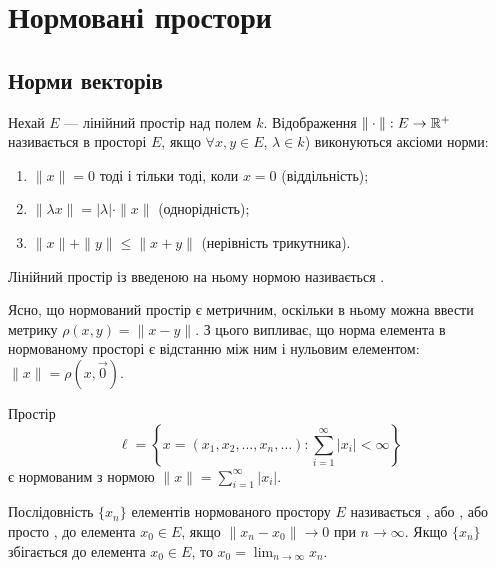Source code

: \chapter{Нормовані простори}

\section{Норми векторів}

\begin{definition}
Нехай $E$ --- лінійний простір над полем $k$.
Відображення $\|\cdot\|: E \to \mathbb{R}^+$ називається  в просторі
$E$, якщо $\forall x, y \in E$, $\lambda \in k$) виконуються аксіоми норми:
\begin{enumerate}
\item $\|x\| = 0$ тоді і тільки тоді, коли $x = 0$ (віддільність);
\item $\|\lambda x\| = |\lambda| \cdot \|x\|$ (однорідність);
\item $\|x\| + \|y\| \le \|x + y\|$ (нерівність трикутника).
\end{enumerate}
\end{definition}

\begin{definition}
Лінійний простір із введеною на ньому нормою
називається .
\end{definition}

\begin{remark}
Ясно, що нормований простір є метричним, оскільки в
ньому можна ввести метрику $\rho(x, y) = \|x - y\|$. З цього
випливає, що норма елемента в нормованому просторі є
відстанню між ним і нульовим елементом: $\|x\| = \rho(x, \vec 0)$.
\end{remark}

\begin{example}
Простір
\begin{equation*}
    \ell = \left\{ x = (x_1, x_2, \dots, x_n, \dots): \sum_{i = 1}^\infty |x_i| < \infty \right\}
\end{equation*}
є нормованим з нормою $\|x\| = \sum_{i = 1}^\infty |x_i|$.
\end{example}

\begin{definition}
Послідовність $\{x_n\}$ елементів нормованого
простору $E$ називається , або , або просто , до елемента $x_0 \in E$, якщо
$\|x_n - x_0\| \to 0$ при $n \to \infty$.
Якщо $\{x_n\}$ збігається до елемента $x_0 \in E$, то
$x_0 = \lim_{n \to \infty} x_n$.
\end{definition}

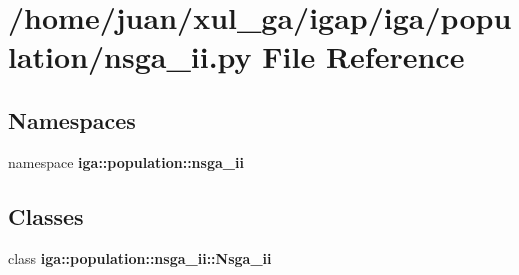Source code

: \section{/home/juan/xul\_\-ga/igap/iga/population/nsga\_\-ii.py File Reference}
\label{nsga__ii_8py}
\subsection*{Namespaces}
\begin{CompactItemize}
\item 
namespace {\bf iga::population::nsga\_\-ii}
\end{CompactItemize}
\subsection*{Classes}
\begin{CompactItemize}
\item 
class {\bf iga::population::nsga\_\-ii::Nsga\_\-ii}
\end{CompactItemize}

Problem:
Would you copy each line of the records that contains "елемента"?

Answer:
випливає, що норма елемента в нормованому просторі є
простору $E$ називається , або , або просто , до елемента $x_0 \in E$, якщо
Якщо $\{x_n\}$ збігається до елемента $x_0 \in E$, то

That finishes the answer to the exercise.